A: The biggest concern I hear from ward residents is about the irresponsible budget decisions that are made on the taxpayers’ behalf (i.e. pensions, school closings, red-light cameras). These poor decisions have resulted in higher taxes/fees for individuals and decreased services in our ward – whether for neighborhood schools, infrastructure, or public safety. The second major concern is that the current alderman is not keeping an eye on the “big picture” for the ward in terms of education, infrastructure, job creation, public safety, and filling empty storefronts. Since the alderman was appointed 18 months ago, public services and responsiveness of the ward office have declined. Finally, there is a deep frustration with lack of transparency in city dealings the role that nepotism played in the appointment of our alderman in 2013. As a result of these issues, public trust in elected officials is on the decline.

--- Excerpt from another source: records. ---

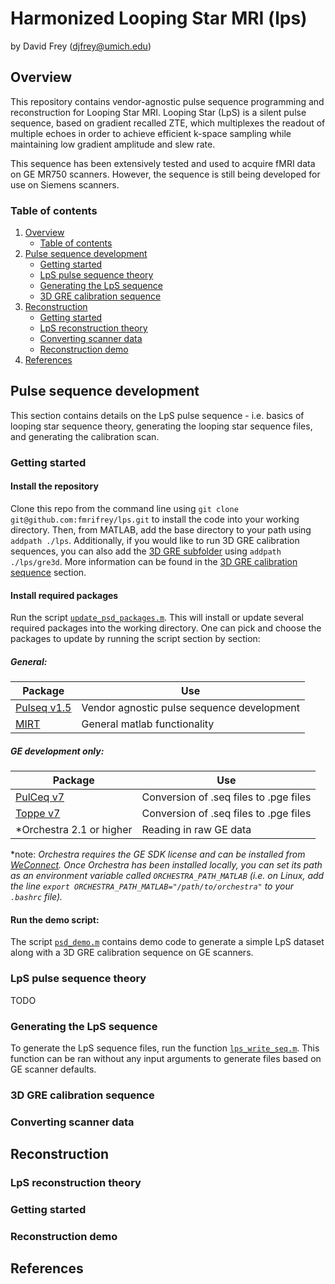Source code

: # Harmonized Looping Star MRI (lps)

by David Frey (djfrey@umich.edu)

## Overview
This repository contains vendor-agnostic pulse sequence programming and reconstruction for Looping Star MRI.
Looping Star (LpS) is a silent pulse sequence, based on gradient recalled ZTE, which multiplexes the readout of multiple echoes in order to achieve efficient k-space sampling while maintaining low gradient amplitude and slew rate.

This sequence has been extensively tested and used to acquire fMRI data on GE MR750 scanners. However, the sequence is still being developed for use on Siemens scanners.

### Table of contents
1. [Overview](#overview)
   - [Table of contents](#table-of-contents)
2. [Pulse sequence development](#pulse-sequence-development)
   - [Getting started](#getting-started)
   - [LpS pulse sequence theory](#lps-pulse-sequence-theory)
   - [Generating the LpS sequence](#generating-the-lps-sequence)
   - [3D GRE calibration sequence](#3d-gre-calibration-sequence)
3. [Reconstruction](#reconstruction)
   - [Getting started](#getting-started)
   - [LpS reconstruction theory](#lps-reconstruction-theory)
   - [Converting scanner data](#converting-scanner-data)
   - [Reconstruction demo](#reconstruction-demo)
4. [References](#references)

## Pulse sequence development

This section contains details on the LpS pulse sequence - i.e. basics of looping star sequence theory, generating the looping star sequence files, and generating the calibration scan.

### Getting started

#### Install the repository
Clone this repo from the command line using `git clone git@github.com:fmrifrey/lps.git` to install the code into your working directory. Then, from MATLAB, add the base directory to your path using `addpath ./lps`. Additionally, if you would like to run 3D GRE calibration sequences, you can also add the [3D GRE subfolder](gre3d/) using `addpath ./lps/gre3d`. More information can be found in the [3D GRE calibration sequence](#3d-gre-calibration-sequence) section.

#### Install required packages
Run the script [`update_psd_packages.m`](update_psd_packages.m). This will install or update several required packages into the working directory. One can pick and choose the packages to update by running the script section by section:

##### General:
| Package | Use |
| --- | --- |
| [Pulseq v1.5](https://github.com/pulseq/pulseq) | Vendor agnostic pulse sequence development |
| [MIRT](https://github.com/JeffFessler/mirt) | General matlab functionality |

##### GE development only:
| Package | Use |
| --- | --- |
| [PulCeq v7](https://github.com/HarmonizedMRI/PulCeq/tree/tv7) | Conversion of .seq files to .pge files |
| [Toppe v7](https://github.com/toppeMRI/toppe/tree/develop) | Conversion of .seq files to .pge files |
| \*Orchestra 2.1 or higher | Reading in raw GE data |

\*note: <i>Orchestra requires the GE SDK license and can be installed from [WeConnect](https://weconnect.gehealthcare.com/s/feed/0D53a00008pQ1Q8CAK). Once Orchestra has been installed locally, you can set its path as an environment variable called `ORCHESTRA_PATH_MATLAB` (i.e. on Linux, add the line `export ORCHESTRA_PATH_MATLAB="/path/to/orchestra"` to your `.bashrc` file).</i>

#### Run the demo script:
The script [`psd_demo.m`](psd_demo.m) contains demo code to generate a simple LpS dataset along with a 3D GRE calibration sequence on GE scanners.

### LpS pulse sequence theory

TODO

### Generating the LpS sequence

To generate the LpS sequence files, run the function [`lps_write_seq.m`](lps_write_seq.m). This function can be ran without any input arguments to generate files based on GE scanner defaults.

### 3D GRE calibration sequence

### Converting scanner data

## Reconstruction

### LpS reconstruction theory

### Getting started

### Reconstruction demo

## References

To increase public trust, we need more aldermen who recognize that we make better decisions when we make them together. As alderman, I will hold public discussions on the important issues that face our city, such as the annual budget, TIF reform, strengthening neighborhood schools, and addressing our pension obligations. It is also important to have public discussions on ward-level issues. As alderman, I will lead residents in public discussions to develop a revitalization plan to promote development - without pricing hard-working families out of our diverse ward. We need to work as a community to make decisions on zoning, economic development, and developing opportunities for recreation in the ward. By providing more opportunities for citizens to have input into the process, we will generate more ideas on how to address important policy issues and increase public trust in our elected officials.
Chicago Sun-Times Editorial Board questionnaire responses
Annisa Wanat is endorsed by the Sun-Times Editorial Board. Read the endorsement here.
Office running for: Alderman, 33rd Ward
Political/civic background:Appointed as community representative to LSC at Albany Park Multicultural Center in December 2013. Elected to same post for a two-year term in April 2014. Currently volunteer at the Albany Park Community Center and am an active member in several neighborhood groups.
Occupation:Independent Consultant – non-profit management, cross-cultural training
Education: Bachelor of Science in Education from Miami University, Master of Arts in Russian and East European Studies from Indiana University, and Master of Public Affairs from Indiana University, Organizational Development Certificate from DePaul University.